The court then addressed the credibility of the witnesses, generally finding defendant "intentionally testified falsely," and rejecting her testimony that she was not intoxicated at the time of the altercation, she did not break the plate and that plaintiff broke the plate. The court found credible plaintiff's testimony that defendant was intoxicated and broke the plate, defendant used offensive language during the altercation and defendant committed prior acts of domestic violence against plaintiff.

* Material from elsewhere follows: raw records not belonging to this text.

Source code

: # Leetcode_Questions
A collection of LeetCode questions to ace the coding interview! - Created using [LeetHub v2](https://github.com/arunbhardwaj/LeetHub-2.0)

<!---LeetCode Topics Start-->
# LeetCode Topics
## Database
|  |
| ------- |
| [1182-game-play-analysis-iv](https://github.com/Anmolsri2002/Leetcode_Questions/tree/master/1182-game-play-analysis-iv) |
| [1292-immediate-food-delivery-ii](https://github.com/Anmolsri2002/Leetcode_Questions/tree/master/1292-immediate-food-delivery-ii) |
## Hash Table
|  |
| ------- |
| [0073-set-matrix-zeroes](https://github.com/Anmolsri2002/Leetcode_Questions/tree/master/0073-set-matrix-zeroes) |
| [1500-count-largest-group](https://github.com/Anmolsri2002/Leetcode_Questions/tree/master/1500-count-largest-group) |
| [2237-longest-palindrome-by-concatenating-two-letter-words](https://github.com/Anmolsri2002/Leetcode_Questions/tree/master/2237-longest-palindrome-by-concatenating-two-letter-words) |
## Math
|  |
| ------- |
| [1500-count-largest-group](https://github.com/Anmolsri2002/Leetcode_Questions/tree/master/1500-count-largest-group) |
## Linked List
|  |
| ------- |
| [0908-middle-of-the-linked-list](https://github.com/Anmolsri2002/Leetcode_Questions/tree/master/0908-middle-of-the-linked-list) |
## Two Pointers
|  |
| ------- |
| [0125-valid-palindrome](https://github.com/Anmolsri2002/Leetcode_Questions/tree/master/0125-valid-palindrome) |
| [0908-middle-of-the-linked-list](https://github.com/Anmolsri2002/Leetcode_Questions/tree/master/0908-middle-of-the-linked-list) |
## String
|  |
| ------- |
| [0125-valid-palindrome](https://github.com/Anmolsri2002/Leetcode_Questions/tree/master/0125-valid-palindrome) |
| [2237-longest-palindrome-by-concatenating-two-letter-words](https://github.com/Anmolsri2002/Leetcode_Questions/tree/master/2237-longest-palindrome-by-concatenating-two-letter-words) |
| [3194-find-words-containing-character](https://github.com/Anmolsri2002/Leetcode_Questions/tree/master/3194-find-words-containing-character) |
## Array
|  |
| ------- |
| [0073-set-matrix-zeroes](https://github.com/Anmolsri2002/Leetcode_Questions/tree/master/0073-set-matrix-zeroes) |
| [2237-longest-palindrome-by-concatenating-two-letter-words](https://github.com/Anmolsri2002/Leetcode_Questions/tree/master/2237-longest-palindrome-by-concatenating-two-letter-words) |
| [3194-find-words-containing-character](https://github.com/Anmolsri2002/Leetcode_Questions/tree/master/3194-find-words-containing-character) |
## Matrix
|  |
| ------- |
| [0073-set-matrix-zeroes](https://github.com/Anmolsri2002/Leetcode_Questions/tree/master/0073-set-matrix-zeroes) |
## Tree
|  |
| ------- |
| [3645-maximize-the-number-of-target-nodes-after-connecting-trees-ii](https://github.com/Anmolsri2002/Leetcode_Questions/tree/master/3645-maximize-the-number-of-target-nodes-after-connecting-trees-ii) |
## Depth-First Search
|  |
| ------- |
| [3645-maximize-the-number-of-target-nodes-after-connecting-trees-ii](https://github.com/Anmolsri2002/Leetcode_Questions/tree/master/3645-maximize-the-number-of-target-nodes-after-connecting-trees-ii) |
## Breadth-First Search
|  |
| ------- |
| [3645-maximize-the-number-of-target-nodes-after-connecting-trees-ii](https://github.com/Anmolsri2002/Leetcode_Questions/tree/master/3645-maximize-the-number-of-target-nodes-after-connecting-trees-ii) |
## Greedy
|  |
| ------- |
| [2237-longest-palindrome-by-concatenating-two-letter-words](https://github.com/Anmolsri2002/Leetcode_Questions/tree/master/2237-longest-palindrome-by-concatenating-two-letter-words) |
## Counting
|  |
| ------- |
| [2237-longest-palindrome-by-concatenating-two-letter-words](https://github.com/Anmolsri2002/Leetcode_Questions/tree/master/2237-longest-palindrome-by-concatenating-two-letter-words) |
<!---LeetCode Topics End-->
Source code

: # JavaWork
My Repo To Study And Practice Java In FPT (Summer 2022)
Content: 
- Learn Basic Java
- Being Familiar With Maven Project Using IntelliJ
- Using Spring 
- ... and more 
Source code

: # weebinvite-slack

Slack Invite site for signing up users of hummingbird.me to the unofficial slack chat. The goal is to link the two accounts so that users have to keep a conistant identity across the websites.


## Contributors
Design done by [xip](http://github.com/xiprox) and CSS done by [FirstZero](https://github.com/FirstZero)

The court, however, concluded plaintiff did not "prove[] criminal mischief," the only predicate act of domestic violence alleged in his complaint against defendant. Undeterred by the absence of any allegation in plaintiff's complaint that defendant committed the predicate act of harassment, the court declared it would "sua sponte amend the complaint [against defendant] to find that—that the facts set will apply to a count of harassment and therefore . . . consider[ed] that count in the complaint for—and under—under the statute [N.J.S.A.] 2C:33-4 under harassment." Although the complaint did not allege defendant committed the predicate act of harassment, the court nevertheless based its determination that plaintiff is entitled to an FRO against defendant under the PDVA on its finding defendant committed the predicate act of harassment. Following the court's entry of the FRO, defendant appealed.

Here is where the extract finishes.